Department of Psychology, University of Michigan, Ann Arbor, MI, USA.
Neuroimage. 2023 Nov 15;282:120391. doi: 10.1016/j.neuroimage.2023.120391. Epub 2023 Sep 25.
There is considerable debate over how visual speech is processed in the absence of sound and whether neural activity supporting lipreading occurs in visual brain areas. Much of the ambiguity stems from a lack of behavioral grounding and neurophysiological analyses that cannot disentangle high-level linguistic and phonetic/energetic contributions from visual speech. To address this, we recorded EEG from human observers as they watched silent videos, half of which were novel and half of which were previously rehearsed with the accompanying audio. We modeled how the EEG responses to novel and rehearsed silent speech reflected the processing of low-level visual features (motion, lip movements) and a higher-level categorical representation of linguistic units, known as visemes. The ability of these visemes to account for the EEG - beyond the motion and lip movements - was significantly enhanced for rehearsed videos in a way that correlated with participants' trial-by-trial ability to lipread that speech. Source localization of viseme processing showed clear contributions from visual cortex, with no strong evidence for the involvement of auditory areas. We interpret this as support for the idea that the visual system produces its own specialized representation of speech that is (1) well-described by categorical linguistic features, (2) dissociable from lip movements, and (3) predictive of lipreading ability. We also suggest a reinterpretation of previous findings of auditory cortical activation during silent speech that is consistent with hierarchical accounts of visual and audiovisual speech perception.

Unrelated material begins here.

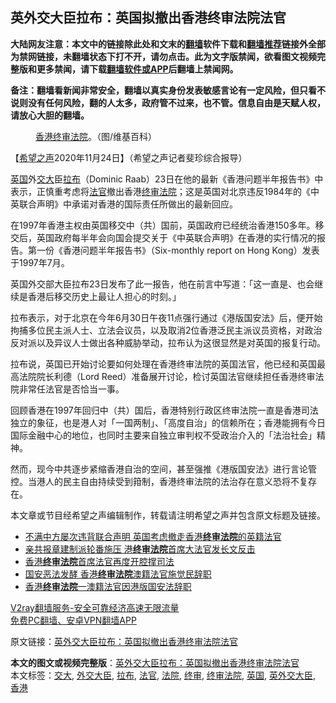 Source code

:  <h2>英外交大臣拉布：英国拟撤出香港终审法院法官</h2> <p class="notice"><b>大陆网友注意：本文中的链接除此处和文末的<a href="https://github.com/bannedbook/fanqiang" >翻墙</a>软件下载和<a href="https://github.com/killgcd/justmysocks/blob/master/README.md">翻墙推荐</a>链接外全部为禁网链接，未翻墙状态下打不开，请勿点击。此为文字版禁闻，欲看图文视频完整版和更多禁闻，请下载<a href="https://github.com/bannedbook/fanqiang">翻墙软件或APP</a>后翻墙上禁闻网。</p><p>备注：翻墙看新闻非常安全，翻墙以真实身份发表敏感言论有一定风险，但只看不说则没有任何风险，翻的人太多，政府管不过来，也不管。信息自由是天赋人权，请放心大胆的翻墙。</b></p>  <div class="entry"> <figure><figcaption><a href="https://www.bannedbook.org/bnews/tag/%e9%a6%99%e6%b8%af/" class="st_tag internal_tag" rel="tag" title="标签 香港 下的日志">香港</a><a href="https://www.bannedbook.org/bnews/tag/%E7%BB%88%E5%AE%A1/" class="st_tag internal_tag" rel="tag" title="标签 终审 下的日志">终审</a><a href="https://www.bannedbook.org/bnews/tag/%e6%b3%95%e9%99%a2/" class="st_tag internal_tag" rel="tag" title="标签 法院 下的日志">法院</a>。（图/维基百科）</figcaption></figure> <p>【<span class='wp_keywordlink_affiliate'><a href="https://www.soundofhope.org" title="希望之声" target="_blank">希望之声</a></span>2020年11月24日】（希望之声记者斐珍综合报导）</p> <p><a href="https://www.bannedbook.org/bnews/tag/%e8%8b%b1%e5%9b%bd/" class="st_tag internal_tag" rel="tag" title="标签 英国 下的日志">英国</a>外<a href="https://www.bannedbook.org/bnews/tag/%E4%BA%A4%E5%A4%A7/" class="st_tag internal_tag" rel="tag" title="标签 交大 下的日志">交大</a>臣<a href="https://www.bannedbook.org/bnews/tag/%E6%8B%89%E5%B8%83/" class="st_tag internal_tag" rel="tag" title="标签 拉布 下的日志">拉布</a>（Dominic Raab）23日在他的最新《香港问题半年报告书》中表示，正慎重考虑将<a href="https://www.bannedbook.org/bnews/tag/%E6%B3%95%E5%AE%98/" class="st_tag internal_tag" rel="tag" title="标签 法官 下的日志">法官</a>撤出香港<a href="https://www.bannedbook.org/bnews/tag/%E7%BB%88%E5%AE%A1%E6%B3%95%E9%99%A2/" class="st_tag internal_tag" rel="tag" title="标签 终审法院 下的日志">终审法院</a>；这是英国对北京违反1984年的《中英联合声明》中承诺对香港的国际责任所做出的最新回应。</p> <p>在1997年香港主权由英国移交中（共）国前，英国政府已经统治香港150多年。移交后，英国政府每半年会向国会提交关于《中英联合声明》在香港的实行情况的报告。第一份《香港问题半年报告书》（Six-monthly report on Hong Kong）发表于1997年7月。</p>  <p>英国外交部大臣拉布23日发布了此一报告，他在前言中写道：「这一直是、也会继续是香港后移交历史上最让人担心的时刻。」</p> <p>拉布表示，对于北京在今年6月30日午夜11点强行通过《港版国安法》后，便开始拘捕多位民主派人士、立法会议员，以及取消2位香港泛民主派议员资格，对政治反对派以及异议人士做出各种威胁举动，拉布认为这很显然是对英国的报复行动。</p> <p>拉布说，英国已开始讨论要如何处理在香港终审法院的英国法官，他已经和英国最高法院院长利德（Lord Reed）准备展开讨论，检讨英国法官继续担任香港终审法院非常任法官是否恰当一事。</p>  <p>回顾香港在1997年回归中（共）国后，香港特别行政区终审法院一直是香港司法独立的象征，也是港人对「一国两制」、「高度自治」的信赖所在；香港能拥有今日国际金融中心的地位，也同时主要来自独立审判权不受政治介入的「法治社会」精神。</p> <p>然而，现今中共逐步紧缩香港自治的空间，甚至强推《港版国安法》进行言论管控。当港人的民主自由持续受到箝制，香港终审法院的法治存在意义恐将不复存在。</p> <p>本文章或节目经希望之声编辑制作，转载请注明希望之声并包含原文标题及链接。</p>  <ul class='op-related-articles' title='相关阅读'> <li><a href='https://www.bannedbook.org/bnews/cnnews/hknews/20201124/1436293.html' target='_blank'>不满中方屡次违背联合声明 英国考虑撤走香港<b>终审法院</b>的英籍法官</a></li> <li><a href='https://www.bannedbook.org/bnews/cnnews/hknews/20200925/1402659.html' target='_blank'>亲共报章建制派轮番施压 港<b>终审法院</b>首席大法官发长文反击</a></li> <li><a href='https://www.bannedbook.org/bnews/baitai/20200923/1401741.html' target='_blank'>香港<b>终审法院</b>首席法官再度开腔撑司法</a></li> <li><a href='https://www.bannedbook.org/bnews/comments/20200919/1399521.html' target='_blank'>国安恶法发酵 香港<b>终审法院</b>澳籍法官施觉民辞职</a></li> <li><a href='https://www.bannedbook.org/bnews/headline/20200919/1398989.html' target='_blank'>香港<b>终审法院</b>一澳籍法官因港版国安法辞职</a></li> </ul> <p class="texttj"> <a href="https://www.bannedbook.org/forum23/topic22702.html" target="_blank">V2ray翻墙服务-安全可靠经济高速无限流量</a><br/> <a href="https://github.com/bannedbook/fanqiang/wiki/%E7%A6%81%E9%97%BB%E7%BD%91%E5%AE%89%E5%8D%93%E7%BF%BB%E5%A2%99%E6%96%B0%E9%97%BBAPP" target="_blank">免费PC翻墙、安卓VPN翻墙APP</a></p><p>原文链接：<a class="src_link"  href="https://www.soundofhope.org/post/446272" target="_blank">英外交大臣拉布：英国拟撤出香港终审法院法官</a></p><a name='sharetosocial'></a>       <div><b>本文的图文或视频完整版</b>：<a href='https://www.bannedbook.org/bnews/comments/20201124/1436329.html'>英外交大臣拉布：英国拟撤出香港终审法院法官</a></div>  </div><!--END ENTRY--> <div class="postfooter"> <div>本文标签：<a href="https://www.bannedbook.org/bnews/tag/%E4%BA%A4%E5%A4%A7/" rel="tag">交大</a>, <a href="https://www.bannedbook.org/bnews/tag/%E5%A4%96%E4%BA%A4%E5%A4%A7%E8%87%A3/" rel="tag">外交大臣</a>, <a href="https://www.bannedbook.org/bnews/tag/%E6%8B%89%E5%B8%83/" rel="tag">拉布</a>, <a href="https://www.bannedbook.org/bnews/tag/%E6%B3%95%E5%AE%98/" rel="tag">法官</a>, <a href="https://www.bannedbook.org/bnews/tag/%e6%b3%95%e9%99%a2/" rel="tag">法院</a>, <a href="https://www.bannedbook.org/bnews/tag/%E7%BB%88%E5%AE%A1/" rel="tag">终审</a>, <a href="https://www.bannedbook.org/bnews/tag/%E7%BB%88%E5%AE%A1%E6%B3%95%E9%99%A2/" rel="tag">终审法院</a>, <a href="https://www.bannedbook.org/bnews/tag/%e8%8b%b1%e5%9b%bd/" rel="tag">英国</a>, <a href="https://www.bannedbook.org/bnews/tag/%E8%8B%B1%E5%A4%96%E4%BA%A4%E5%A4%A7%E8%87%A3/" rel="tag">英外交大臣</a>, <a href="https://www.bannedbook.org/bnews/tag/%e9%a6%99%e6%b8%af/" rel="tag">香港</a></div>  </div><!--END POSTFOOTER-->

关于在没有声音的情况下视觉语音是如何被处理的,以及支持唇读的神经活动是否发生在视觉大脑区域,存在相当大的争议。这种模糊性很大程度上源于缺乏行为基础和神经生理学分析,这些分析无法将视觉语音的高级语言和语音/能量贡献与低级视觉特征区分开来。为了解决这个问题,我们在人类观察者观看无声视频时记录了他们的 EEG,其中一半是新的,一半是之前伴随着音频进行排练的。我们构建了模型,以了解 EEG 对新的和排练的无声语音的反应如何反映低水平视觉特征(运动、嘴唇运动)和语言单位的更高层次的类别表示,即视位。这些视位除了运动和嘴唇运动之外,对排练视频的解释能力显著增强,这种增强与参与者逐次进行唇读的能力相关。视位处理的源定位显示出视觉皮层的明显贡献,没有强有力的证据表明听觉区域的参与。我们将这解释为支持以下观点的证据,即视觉系统产生自己的专门的语音表示,(1)可以用类别化的语言特征很好地描述,(2)与嘴唇运动分离,(3)可以预测唇读能力。我们还建议重新解释先前在无声语音期间听觉皮层激活的发现,这与视觉和视听语音感知的分层解释一致。